(GIVEN RECORDS)
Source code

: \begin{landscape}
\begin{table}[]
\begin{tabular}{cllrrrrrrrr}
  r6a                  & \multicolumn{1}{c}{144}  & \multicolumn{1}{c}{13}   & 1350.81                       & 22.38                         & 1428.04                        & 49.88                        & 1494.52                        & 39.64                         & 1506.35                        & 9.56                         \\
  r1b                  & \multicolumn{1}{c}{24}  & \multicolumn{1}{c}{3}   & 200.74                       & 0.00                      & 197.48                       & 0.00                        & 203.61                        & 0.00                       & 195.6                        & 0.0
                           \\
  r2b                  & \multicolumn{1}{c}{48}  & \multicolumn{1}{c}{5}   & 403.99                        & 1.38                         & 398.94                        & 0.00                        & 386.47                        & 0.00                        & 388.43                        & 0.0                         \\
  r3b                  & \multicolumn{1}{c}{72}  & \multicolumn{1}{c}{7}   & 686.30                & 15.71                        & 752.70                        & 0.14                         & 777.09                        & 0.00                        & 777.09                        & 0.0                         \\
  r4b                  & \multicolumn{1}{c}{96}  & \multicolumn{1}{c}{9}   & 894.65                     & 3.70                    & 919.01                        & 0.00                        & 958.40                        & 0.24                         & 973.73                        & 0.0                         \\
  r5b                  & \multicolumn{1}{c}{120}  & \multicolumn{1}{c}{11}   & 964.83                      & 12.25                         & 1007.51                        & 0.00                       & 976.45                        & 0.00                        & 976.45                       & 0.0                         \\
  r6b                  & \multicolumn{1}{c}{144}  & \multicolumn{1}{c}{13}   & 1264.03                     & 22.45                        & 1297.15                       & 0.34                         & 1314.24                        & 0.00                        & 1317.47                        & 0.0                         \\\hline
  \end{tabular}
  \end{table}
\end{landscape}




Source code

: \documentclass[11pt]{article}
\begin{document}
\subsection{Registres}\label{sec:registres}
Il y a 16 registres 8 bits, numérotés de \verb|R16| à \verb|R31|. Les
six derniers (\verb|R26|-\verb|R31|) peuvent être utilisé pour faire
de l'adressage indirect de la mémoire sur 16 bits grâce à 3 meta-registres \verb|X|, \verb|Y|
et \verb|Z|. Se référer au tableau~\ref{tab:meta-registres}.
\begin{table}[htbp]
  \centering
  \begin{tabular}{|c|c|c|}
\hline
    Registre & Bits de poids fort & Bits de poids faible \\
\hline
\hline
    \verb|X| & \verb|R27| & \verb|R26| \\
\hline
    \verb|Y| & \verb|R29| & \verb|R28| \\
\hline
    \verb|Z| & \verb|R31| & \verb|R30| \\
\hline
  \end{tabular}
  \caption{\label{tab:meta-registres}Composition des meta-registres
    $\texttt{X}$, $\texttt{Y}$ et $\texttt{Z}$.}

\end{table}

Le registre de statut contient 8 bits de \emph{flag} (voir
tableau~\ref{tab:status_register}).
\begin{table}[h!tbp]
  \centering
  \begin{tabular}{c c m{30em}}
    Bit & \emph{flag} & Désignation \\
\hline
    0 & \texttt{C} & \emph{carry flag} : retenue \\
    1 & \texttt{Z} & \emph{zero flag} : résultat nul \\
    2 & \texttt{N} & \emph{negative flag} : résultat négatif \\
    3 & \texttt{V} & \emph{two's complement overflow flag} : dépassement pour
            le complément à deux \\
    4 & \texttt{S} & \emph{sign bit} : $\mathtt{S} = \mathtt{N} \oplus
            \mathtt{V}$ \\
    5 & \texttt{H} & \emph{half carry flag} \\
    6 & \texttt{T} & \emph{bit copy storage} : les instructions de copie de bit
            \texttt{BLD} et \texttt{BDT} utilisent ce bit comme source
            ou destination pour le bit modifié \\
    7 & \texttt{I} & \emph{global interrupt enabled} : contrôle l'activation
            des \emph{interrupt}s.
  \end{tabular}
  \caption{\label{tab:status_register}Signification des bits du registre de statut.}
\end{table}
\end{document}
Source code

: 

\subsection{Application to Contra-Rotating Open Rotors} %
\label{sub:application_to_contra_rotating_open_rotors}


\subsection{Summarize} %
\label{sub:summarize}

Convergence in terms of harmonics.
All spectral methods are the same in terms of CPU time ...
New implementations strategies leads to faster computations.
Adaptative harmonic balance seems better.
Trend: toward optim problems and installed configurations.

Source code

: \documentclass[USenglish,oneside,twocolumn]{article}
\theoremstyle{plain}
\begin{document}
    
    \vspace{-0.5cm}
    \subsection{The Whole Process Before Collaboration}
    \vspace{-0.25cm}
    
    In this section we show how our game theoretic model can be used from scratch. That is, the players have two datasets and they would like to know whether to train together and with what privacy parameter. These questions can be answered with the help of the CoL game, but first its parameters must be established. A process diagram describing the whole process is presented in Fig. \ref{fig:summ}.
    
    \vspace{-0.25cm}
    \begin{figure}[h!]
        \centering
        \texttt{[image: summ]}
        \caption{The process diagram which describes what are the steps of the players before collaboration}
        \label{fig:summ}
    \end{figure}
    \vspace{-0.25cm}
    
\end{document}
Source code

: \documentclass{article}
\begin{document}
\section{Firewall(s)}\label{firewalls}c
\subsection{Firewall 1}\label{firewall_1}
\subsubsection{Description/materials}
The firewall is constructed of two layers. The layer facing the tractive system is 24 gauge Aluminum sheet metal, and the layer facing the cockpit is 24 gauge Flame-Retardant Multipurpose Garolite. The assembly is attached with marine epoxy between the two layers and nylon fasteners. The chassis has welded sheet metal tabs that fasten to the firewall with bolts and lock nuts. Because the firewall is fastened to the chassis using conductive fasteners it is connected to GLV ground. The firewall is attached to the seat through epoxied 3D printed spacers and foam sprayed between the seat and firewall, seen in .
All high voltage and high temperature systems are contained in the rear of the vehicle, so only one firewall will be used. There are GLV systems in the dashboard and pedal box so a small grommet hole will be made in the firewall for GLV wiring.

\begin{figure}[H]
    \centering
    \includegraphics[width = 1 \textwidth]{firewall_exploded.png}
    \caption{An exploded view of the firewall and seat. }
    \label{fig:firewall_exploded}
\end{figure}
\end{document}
(End GIVEN RECORDS)
Check each line of the entries above for the word "verb". List the ones that have it.

> [RESPONSE AREA]:
Il y a 16 registres 8 bits, numérotés de \verb|R16| à \verb|R31|. Les
six derniers (\verb|R26|-\verb|R31|) peuvent être utilisé pour faire
de l'adressage indirect de la mémoire sur 16 bits grâce à 3 meta-registres \verb|X|, \verb|Y|
et \verb|Z|. Se référer au tableau~\ref{tab:meta-registres}.
    \verb|X| & \verb|R27| & \verb|R26| \\
    \verb|Y| & \verb|R29| & \verb|R28| \\
    \verb|Z| & \verb|R31| & \verb|R30| \\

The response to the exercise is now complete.